____ Exercise material
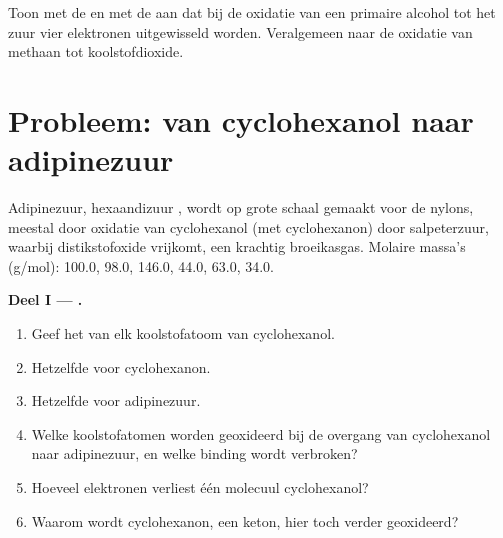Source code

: \begin{exercise}[$\star\star\star$]\label{exo:b1:organic-redox:12}
Toon met de  en met de  aan dat bij de
oxidatie van een primaire alcohol tot het zuur vier elektronen
uitgewisseld worden. Veralgemeen naar de oxidatie van methaan tot
koolstofdioxide.
\end{exercise}

\section{Probleem: van cyclohexanol naar adipinezuur}

\begin{problem}
\label{pb:b1:organic-redox:1}
Adipinezuur, hexaandizuur , wordt op grote schaal
gemaakt voor de nylons, meestal door oxidatie van cyclohexanol (met
cyclohexanon) door salpeterzuur, waarbij distikstofoxide 
vrijkomt, een krachtig broeikasgas. Molaire massa's (\unit{g/mol}):
 100.0,  98.0,  146.0,  44.0,
 63.0,  34.0.

\medskip
\noindent\textbf{Deel I --- .}
\begin{enumerate}
  \item Geef het  van elk koolstofatoom van cyclohexanol.
  \item Hetzelfde voor cyclohexanon.
  \item Hetzelfde voor adipinezuur.
  \item Welke koolstofatomen worden geoxideerd bij de overgang van
        cyclohexanol naar adipinezuur, en welke binding wordt verbroken?
  \item Hoeveel elektronen verliest één molecuul cyclohexanol?
  \item Waarom wordt cyclohexanon, een keton, hier toch verder
        geoxideerd?
\end{enumerate}


\end{problem}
________
Exercise aim: Your answer is an exact copy of the records above, stripped of pictures.

Written response:
Source code

: \begin{exercise}[$\star\star\star$]\label{exo:b1:organic-redox:12}
Toon met de  en met de  aan dat bij de
oxidatie van een primaire alcohol tot het zuur vier elektronen
uitgewisseld worden. Veralgemeen naar de oxidatie van methaan tot
koolstofdioxide.
\end{exercise}

\section{Probleem: van cyclohexanol naar adipinezuur}

\begin{problem}
\label{pb:b1:organic-redox:1}
Adipinezuur, hexaandizuur , wordt op grote schaal
gemaakt voor de nylons, meestal door oxidatie van cyclohexanol (met
cyclohexanon) door salpeterzuur, waarbij distikstofoxide 
vrijkomt, een krachtig broeikasgas. Molaire massa's (\unit{g/mol}):
 100.0,  98.0,  146.0,  44.0,
 63.0,  34.0.

\medskip
\noindent\textbf{Deel I --- .}
\begin{enumerate}
  \item Geef het  van elk koolstofatoom van cyclohexanol.
  \item Hetzelfde voor cyclohexanon.
  \item Hetzelfde voor adipinezuur.
  \item Welke koolstofatomen worden geoxideerd bij de overgang van
        cyclohexanol naar adipinezuur, en welke binding wordt verbroken?
  \item Hoeveel elektronen verliest één molecuul cyclohexanol?
  \item Waarom wordt cyclohexanon, een keton, hier toch verder
        geoxideerd?
\end{enumerate}


\end{problem}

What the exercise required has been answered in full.